As the Tang Empire started to rule China, India began to transition out of its golden period of discovery and innovation and increasingly Central Asian was experiencing Islamification. This influx of foreign culture into India eventually resulted in the Muslim conquest by the 9th century which drove Buddhism out its stronghold; the Ganges. Reinforcing the relocation of Buddhism into China was the belief that by the 6th century Buddhism was slowly fading into obscurity within India and the Asian continent in general. Thus when Buddhism was re-established in Tang China, there was a belief that the new age of the religion required new texts to spread a modern approach to the dogma. As stated before, there are vast differences between the more tradition variants of Tibetan and Indian Buddhism in contrast to the Chinese version: These included a stronger focus on deities and the importance of master-disciple lineages in the latter. The sinification of Buddhism is clear as the significance of the master-disciple lineages is a direct link to Confucian ideals such as a hierarchical male-eccentric society and beliefs such as filial piety. Other examples of sinification include the assimilation of famous Indian Buddhist figures like King Manjusri which by the 11th century it was widely accepted that he was born in the western regions of China.

This sinification of Buddhism is a key element of the Tang dynasty which had major repercussions in following chapters of Chinese history. Even today the perception of Buddhism as a belief system which originated not from India but rather East Asia still persists. The breakdown of trade routes from China to Central Asia due to the rise of Islam meant that China looked towards the East for trade and expansion, another factor why Chinese Buddhism contains many unorthodox concepts in comparison to Indian or Tibetan variants.
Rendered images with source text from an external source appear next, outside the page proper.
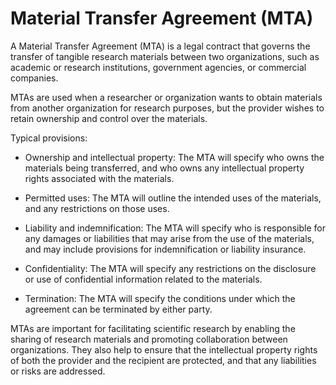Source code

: # Material Transfer Agreement (MTA)

A Material Transfer Agreement (MTA) is a legal contract that governs the transfer of tangible research materials between two organizations, such as academic or research institutions, government agencies, or commercial companies.

MTAs are used when a researcher or organization wants to obtain materials from another organization for research purposes, but the provider wishes to retain ownership and control over the materials.

Typical provisions:

* Ownership and intellectual property: The MTA will specify who owns the materials being transferred, and who owns any intellectual property rights associated with the materials.

* Permitted uses: The MTA will outline the intended uses of the materials, and any restrictions on those uses.

* Liability and indemnification: The MTA will specify who is responsible for any damages or liabilities that may arise from the use of the materials, and may include provisions for indemnification or liability insurance.

* Confidentiality: The MTA will specify any restrictions on the disclosure or use of confidential information related to the materials.

* Termination: The MTA will specify the conditions under which the agreement can be terminated by either party.

MTAs are important for facilitating scientific research by enabling the sharing of research materials and promoting collaboration between organizations. They also help to ensure that the intellectual property rights of both the provider and the recipient are protected, and that any liabilities or risks are addressed.
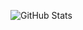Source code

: ![GitHub Stats](https://github-readme-stats.vercel.app/api?username=vaibhavwagh19&show_icons=true&theme=radical)
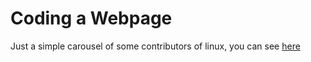 # Coding a Webpage

Just a simple carousel of some contributors of linux, you can see [here](https://github.com/LoucasMaillet/NSI)
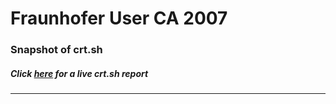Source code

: # Fraunhofer User CA 2007
### Snapshot of crt.sh
##### Click [here](https://crt.sh/?q=4BBA4B94290FB17C451B23C0019F1627D1ABFD4004FA6A6C513E9041985FE287) for a live crt.sh report

---
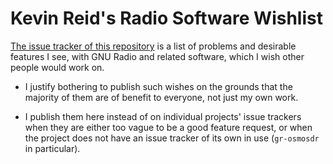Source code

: # Kevin Reid's Radio Software Wishlist

[The issue tracker of this repository](https://github.com/kpreid/radio-wishlist/issues) is a list of problems and desirable features I see, with GNU Radio and related software, which I wish other people would work on.

* I justify bothering to publish such wishes on the grounds that the majority of them are of benefit to everyone, not just my own work.

* I publish them here instead of on individual projects' issue trackers when they are either too vague to be a good feature request, or when the project does not have an issue tracker of its own in use (`gr-osmosdr` in particular).
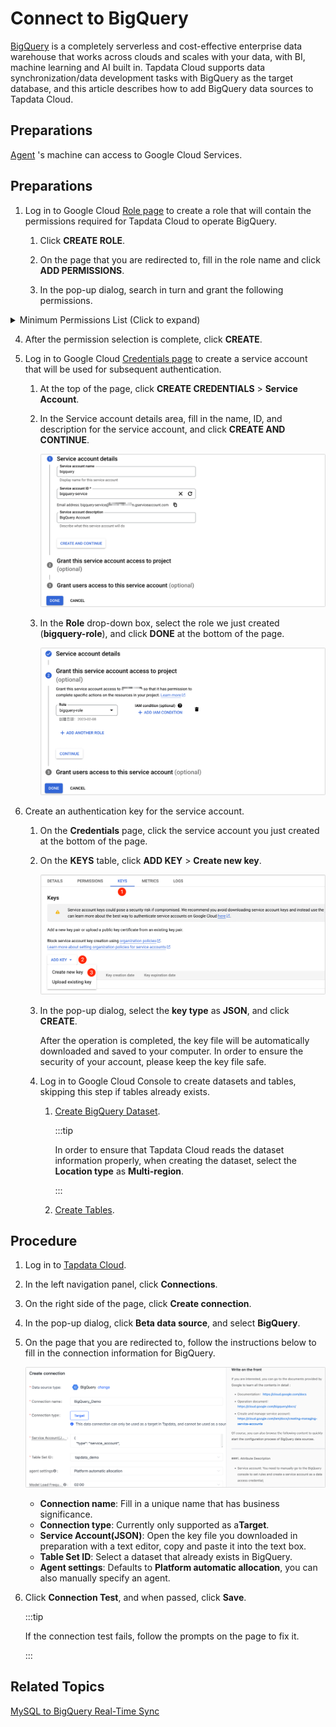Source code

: # Connect to BigQuery

[BigQuery](https://cloud.google.com/bigquery/docs?hl=zh-cn) is a completely serverless and cost-effective enterprise data warehouse that works across clouds and scales with your data, with BI, machine learning and AI built in. Tapdata Cloud supports data synchronization/data development tasks with BigQuery as the target database, and this article describes how to add BigQuery data sources to Tapdata Cloud.

## Preparations

[Agent](../../../quick-start/install-agent/README.md) 's machine can access to Google Cloud Services.



## Preparations

1. Log in to Google Cloud [Role page](https://console.cloud.google.com/iam-admin/roles) to create a role that will contain the permissions required for Tapdata Cloud to operate BigQuery.

   1. Click **CREATE ROLE**.

   2. On the page that you are redirected to, fill in the role name and click **ADD PERMISSIONS**.

   3. In the pop-up dialog, search in turn and grant the following permissions.

<details>
    <summary>Minimum Permissions List (Click to expand) </summary>
   <div>
       <div>
       bigquery.datasets.create<br/>
         bigquery.datasets.get<br/>
         bigquery.datasets.update<br/>
         bigquery.jobs.create<br/>
         bigquery.jobs.get<br/>
         bigquery.jobs.list<br/>
         bigquery.jobs.listAll<br/>
         bigquery.jobs.delete<br/>
         bigquery.jobs.update<br/>
         bigquery.routines.list<br/>
         bigquery.routines.get<br/>
         bigquery.tables.create<br/>
         bigquery.tables.delete<br/>
         bigquery.tables.get<br/>
         bigquery.tables.getData<br/>
         bigquery.tables.list<br/>
         bigquery.tables.setCategory<br/>
         bigquery.tables.update<br/>
         bigquery.tables.updateData
       </div>
     </div>
   </details>

4. After the permission selection is complete, click **CREATE**.


2. Log in to Google Cloud [Credentials page](https://console.cloud.google.com/apis/credentials) to create a service account that will be used for subsequent authentication.

   1. At the top of the page, click **CREATE CREDENTIALS** > **Service Account**.

   2. In the Service account details area, fill in the name, ID, and description for the service account, and click **CREATE AND CONTINUE**.

      ![Create access account](../../../images/create_server_account_en.png)

   3. In the **Role** drop-down box, select the role we just created (**bigquery-role**), and click **DONE** at the bottom of the page.

      ![Grant access](../../../images/grant_bigquery_role_en.png)

4. Create an authentication key for the service account.

   1. On the **Credentials** page, click the service account you just created at the bottom of the page.

   2. On the **KEYS** table, click **ADD KEY** > **Create new key**.

      ![Create Key](../../../images/create_account_key_en.png)

   3. In the pop-up dialog, select the **key type** as **JSON**, and click **CREATE**.

      After the operation is completed, the key file will be automatically downloaded and saved to your computer. In order to ensure the security of your account, please keep the key file safe.

   4. Log in to Google Cloud Console to create datasets and tables, skipping this step if tables already exists.

      1. [Create BigQuery Dataset](https://cloud.google.com/bigquery/docs/datasets?hl=zh-cn).

         :::tip

         In order to ensure that Tapdata Cloud reads the dataset information properly, when creating the dataset, select the **Location type** as **Multi-region**.

         :::

      2. [Create Tables](https://cloud.google.com/bigquery/docs/tables?hl=zh-cn).



## Procedure

1. Log in to [Tapdata Cloud](https://cloud.tapdata.io/).

2. In the left navigation panel, click **Connections**.

3. On the right side of the page, click **Create connection**.

4. In the pop-up dialog, click **Beta data source**, and select **BigQuery**.

5. On the page that you are redirected to, follow the instructions below to fill in the connection information for BigQuery.

   ![Configure BigQuery Connection Information](../../../images/connect_bigquery_en.png)

   * **Connection name**: Fill in a unique name that has business significance.
   * **Connection type**: Currently only supported as a**Target**.
   * **Service Account(JSON)**: Open the key file you downloaded in preparation with a text editor, copy and paste it into the text box.
   * **Table Set ID**: Select a dataset that already exists in BigQuery.
   * **Agent settings**: Defaults to **Platform automatic allocation**, you can also manually specify an agent.

6. Click **Connection Test**, and when passed, click **Save**.

   :::tip

   If the connection test fails, follow the prompts on the page to fix it.

   :::

## Related Topics

[MySQL to BigQuery Real-Time Sync](../../../best-practice/mysql-to-bigquery)
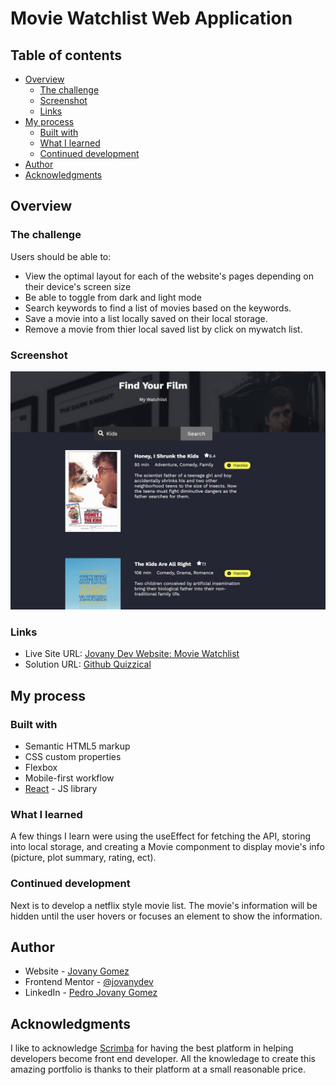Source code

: # Movie Watchlist Web Application

## Table of contents

- [Overview](#overview)
  - [The challenge](#the-challenge)
  - [Screenshot](#screenshot)
  - [Links](#links)
- [My process](#my-process)
  - [Built with](#built-with)
  - [What I learned](#what-i-learned)
  - [Continued development](#continued-development)
- [Author](#author)
- [Acknowledgments](#acknowledgments)

## Overview

### The challenge

Users should be able to:

- View the optimal layout for each of the website's pages depending on their device's screen size
- Be able to toggle from dark and light mode
- Search keywords to find a list of movies based on the keywords.
- Save a movie into a list locally saved on their local storage.
- Remove a movie from thier local saved list by click on mywatch list.

### Screenshot

<a href="https://jovany.dev/quizzical-trivia"><img src="./watchlist-screenshot.JPG" alt="Front page of movie watchlist" width="600"/></a>

### Links

- Live Site URL: [Jovany Dev Website: Movie Watchlist](https://jovany.dev/movie-watchlist)
- Solution URL: [Github Quizzical](https://github.com/jovanydev/porfolio-with-projects/tree/main/portfolio-with-projects/src/components/movie-watchlist)

## My process

### Built with

- Semantic HTML5 markup
- CSS custom properties
- Flexbox
- Mobile-first workflow
- [React](https://reactjs.org/) - JS library

### What I learned

A few things I learn were using the useEffect for fetching the API, storing into local storage, and creating a Movie componment to display movie's info (picture, plot summary, rating, ect).

### Continued development

Next is to develop a netflix style movie list. The movie's information will be hidden until the user hovers or focuses an element to show the information.

## Author

- Website - [Jovany Gomez](jovany.dev)
- Frontend Mentor - [@jovanydev](https://www.frontendmentor.io/profile/jovanydev)
- LinkedIn - [Pedro Jovany Gomez](https://www.linkedin.com/in/itsjovany/)

## Acknowledgments

I like to acknowledge [Scrimba](https://scrimba.com/) for having the best platform in helping developers become front end developer. All the knowledage to create this amazing portfolio is thanks to their platform at a small reasonable price.
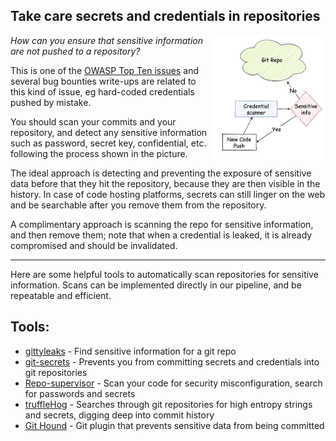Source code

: ## Take care secrets and credentials in repositories

<img align="right" width="180" height="200" src="/document/assets/images/Cred scanning.png">
<em>How can you ensure that sensitive information are not pushed to a repository?</em>

This is one of the [OWASP Top Ten issues](https://owasp.org/www-project-top-ten/2017/A3_2017-Sensitive_Data_Exposure) and
several bug bounties write-ups are related to this kind of issue, eg hard-coded credentials pushed by mistake.

You should scan your commits and your repository, and detect any sensitive information such as password, secret key, confidential, etc.
following the process shown in the picture.
<br/>

The ideal approach is detecting and preventing the exposure of sensitive data before that they hit the repository,
because they are then visible in the history. In case of code hosting platforms, secrets can still linger 
on the web and be searchable after you remove them from the repository.

A complimentary approach is scanning the repo for sensitive information, and then remove them;
note that when a credential is leaked, it is already compromised and should be invalidated.

---
Here are some helpful tools to automatically scan repositories for sensitive information.
Scans can be implemented directly in our pipeline, and be repeatable and efficient. 

## Tools:
+ [gittyleaks](https://github.com/kootenpv/gittyleaks) - Find sensitive information for a git repo
+ [git-secrets](https://github.com/awslabs/git-secrets) - Prevents you from committing secrets and credentials into git repositories
+ [Repo-supervisor](https://github.com/auth0/repo-supervisor) - Scan your code for security misconfiguration, search for passwords and secrets
+ [truffleHog](https://github.com/dxa4481/truffleHog) - Searches through git repositories for high entropy strings and secrets, digging deep into commit history
+ [Git Hound](https://github.com/ezekg/git-hound) - Git plugin that prevents sensitive data from being committed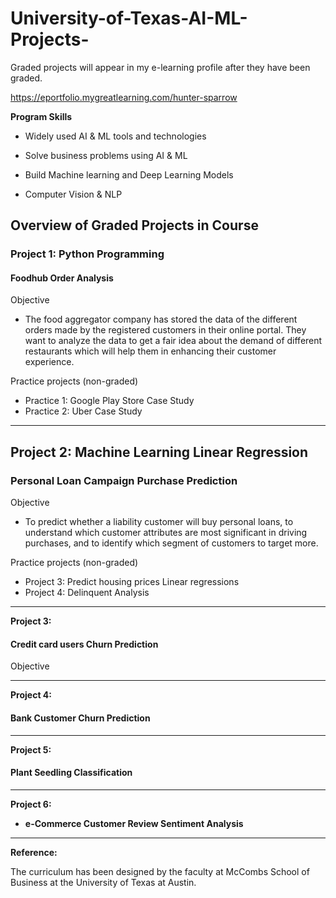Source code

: # University-of-Texas-AI-ML-Projects-

Graded projects will appear in my e-learning profile after they have been graded. 

https://eportfolio.mygreatlearning.com/hunter-sparrow 

**Program Skills**

- Widely used AI & ML tools and technologies

- Solve business problems using AI & ML 

- Build Machine learning and Deep Learning Models 

- Computer Vision & NLP


## Overview of Graded Projects in Course

### **Project 1: Python Programming**

#### **Foodhub Order Analysis**

Objective
- The food aggregator company has stored the data of the different orders made by the registered customers in their online portal. They want to analyze the data to get a fair idea about the demand of different restaurants which will help them in enhancing their customer experience.


Practice projects (non-graded)

- Practice 1: Google Play Store Case Study 
- Practice 2: Uber Case Study 

-------------------------------------------------------------------------------------------------------------------------------------

## **Project 2: Machine Learning Linear Regression**

### **Personal Loan Campaign Purchase Prediction**

Objective 
- To predict whether a liability customer will buy personal loans, to understand which customer attributes are most significant in driving purchases, and to identify which segment of customers to target more.


Practice projects (non-graded)

- Project 3: Predict housing prices Linear regressions
- Project 4: Delinquent Analysis  

-------------------------------------------------------------------------------------------------------------------------------------

**Project 3:**

#### **Credit card users Churn Prediction** 
Objective 

-------------------------------------------------------------------------------------------------------------------------------------

**Project 4:** 

#### **Bank Customer Churn Prediction** 

-------------------------------------------------------------------------------------------------------------------------------------

**Project 5:** 

#### **Plant Seedling Classification** 


-------------------------------------------------------------------------------------------------------------------------------------
**Project 6:**

- **e-Commerce Customer Review Sentiment Analysis**

-------------------------------------------------------------------------------------------------------------------------------------

**Reference:**

The curriculum has been designed by the faculty at McCombs School of Business at the University of Texas at Austin.
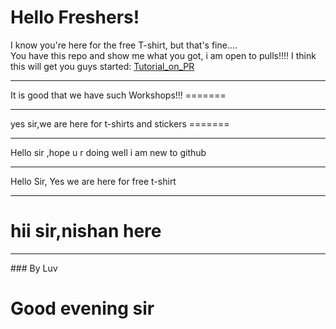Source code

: <h1>Hello Freshers!</h1>
I know you're here for the free T-shirt, but that's fine....<br>
You have this repo and show me what you got, i am open to pulls!!!!
I think this will get you guys started:
<a href="https://tiny-url-service.herokuapp.com/zcIpCb">Tutorial_on_PR</a>  <!-- This URL is shortened by URL shortner made by Vishal B-) check it out on vcode11 -->
<hr>
It is good that we have such Workshops!!!
=======
<hr>
yes sir,we are here for t-shirts and stickers
=======
<hr>
Hello sir ,hope u r doing well
i am new to github <hr>
Hello Sir,
Yes we are here for free t-shirt
<hr>
<h1>hii sir,nishan here</h1>
<hr>
### By Luv
<h1>Good evening sir</h1>

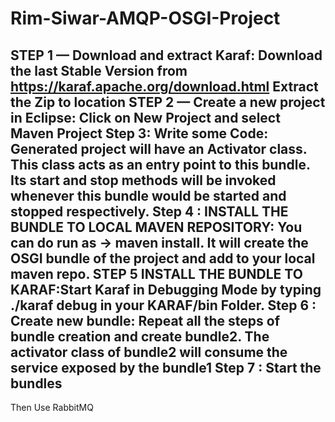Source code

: # Rim-Siwar-AMQP-OSGI-Project
STEP 1 — Download and extract Karaf:
Download the last Stable Version from https://karaf.apache.org/download.html
Extract the Zip to location
STEP 2 — Create a new project in Eclipse:
Click on New Project and select Maven Project
Step 3: Write some Code:
Generated project will have an Activator class. This class acts as an entry point to this bundle. Its start and stop methods will be invoked whenever this bundle would be started and stopped respectively.
Step 4 : INSTALL THE BUNDLE TO LOCAL MAVEN REPOSITORY:
You can do run as → maven install. It will create the OSGI bundle of the project and add to your local maven repo.
STEP 5 INSTALL THE BUNDLE TO KARAF:Start Karaf in Debugging Mode by typing ./karaf debug in your KARAF/bin Folder.
Step 6 : Create new bundle: Repeat all the steps of bundle creation and create bundle2. The activator class of bundle2 will consume the service exposed by the bundle1
Step 7 : Start the bundles
------------------------
Then Use RabbitMQ 







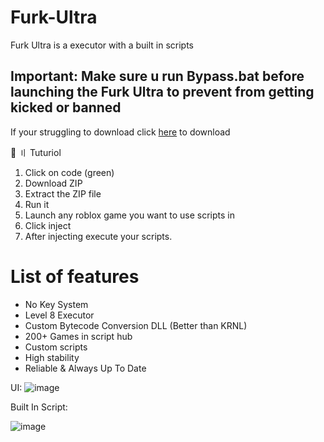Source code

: # Furk-Ultra
Furk Ultra is a executor with a built in scripts

## Important:  Make sure u run Bypass.bat before launching the Furk Ultra to prevent from getting kicked or banned

If your struggling to download click [here](https://github.com/CdIkEXPLOIT/Furk-Ultra/archive/refs/heads/main.zip) to download

📁 〢 Tuturiol
1) Click on code (green)
2) Download ZIP
3) Extract the ZIP file
4) Run it
5) Launch any roblox game you want to use scripts in
6) Click inject
7) After injecting execute your scripts.

# List of features
- No Key System
- Level 8 Executor
- Custom Bytecode Conversion DLL (Better than KRNL)
- 200+ Games in script hub
- Custom scripts
- High stability
- Reliable & Always Up To Date

UI:
![image](https://user-images.githubusercontent.com/122708389/216851841-29440c49-3a4f-4ee9-bca7-3c04cd30a3b4.png)

Built In Script:

![image](https://user-images.githubusercontent.com/122708389/216851932-8e3a594a-e189-48c0-864d-ad717a7733c9.png)
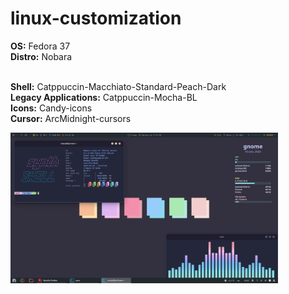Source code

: # linux-customization
**OS:** Fedora 37<br />
**Distro:** Nobara<br /><br />

**Shell:** Catppuccin-Macchiato-Standard-Peach-Dark<br />
**Legacy Applications:** Catppuccin-Mocha-BL<br />
**Icons:** Candy-icons<br />
**Cursor:** ArcMidnight-cursors<br />

<img src="Ignore.png" width="85%" height="60%"/>
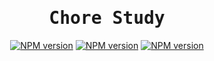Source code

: <h1 align="center"><samp>Chore Study</samp></h1>

<p align="center">
<a href="./mobile"><img src="https://img.shields.io/badge/-mobile-red" alt="NPM version"></a>
<a href="./visual"><img src="https://img.shields.io/badge/-visual-blue" alt="NPM version"></a>
<a href="./typescript"><img src="https://img.shields.io/badge/-typescript-blue" alt="NPM version"></a>
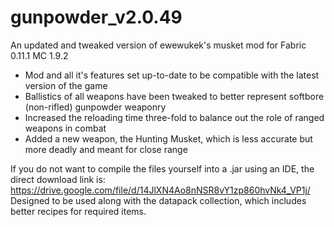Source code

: # gunpowder_v2.0.49
An updated and tweaked version of ewewukek's musket mod for Fabric 0.11.1 MC 1.9.2

- Mod and all it's features set up-to-date to be compatible with the latest version of the game
- Ballistics of all weapons have been tweaked to better represent softbore (non-rifled) gunpowder weaponry
- Increased the reloading time three-fold to balance out the role of ranged weapons in combat
- Added a new weapon, the Hunting Musket, which is less accurate but more deadly and meant for close range

If you do not want to compile the files yourself into a .jar using an IDE,
the direct download link is: https://drive.google.com/file/d/14JlXN4Ao8nNSR8vY1zp860hvNk4_VP1j/
Designed to be used along with the datapack collection, which includes better recipes for required items.
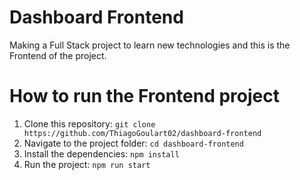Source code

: # Dashboard Frontend
Making a Full Stack project to learn new technologies and this is the Frontend of the project.

<h1>How to run the Frontend project</h1>

  1. Clone this repository: `git clone https://github.com/ThiagoGoulart02/dashboard-frontend`
  2. Navigate to the project folder: `cd dashboard-frontend`
  3. Install the dependencies: `npm install`
  4. Run the project: `npm run start`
The rise of Buddhism in China was partly responsible for Mongolia’s eventual adoption of the belief and thus planted the seeds for a very complicated Tibet and China relationship; one which has originally started from that of a priest and master respectively. Likewise as the popularity of Daoism faded particularly in the Yuan dynasty, Buddhism gradually became more intertwined with politics with rulers like the Tang Empress Wu stating she was the reincarnation of Maitrya, an action which was not uncommon.

The Tang dynasty was a period of immense change in Chinese culture and identity, however underlying this transformation, aspects of Chinese society was becoming progressively more distinct, particularly in the second half of the empire. The three elements of change, Buddhism, commercialization and the adoption of nomadic practices, discussed within this essay is highly interwoven and their impact on society should be acknowledged as a whole instead of being analysed as separate factors.

 

Without the Tang terminating some customs like the annual division of government owned land or restricting the influence of the elite families, trends like capitalism or urbanization would not have happened. The exchange of goods and products would later lead to the spread of Chinese philosophy amongst East Asia and it is argued part of the reason why Buddhism first appeared in China was because of the demand of silk in India. Similarly the rise of the Tang and the adoption of horse riding and assimilation of levirate marriage into court signified the blurring of Chinese identity. The Tang dynasty was and is regarded as the model for a perfect Chinese state, which was economically and militaristically successful whilst still being fundamentally Chinese. Ironically, on a closer examination the Tang Dynasty was also responsible for incorporating many cultural values which was considered alien to many of its subjects; forever changing the dichotomies of ‘Chineseness’.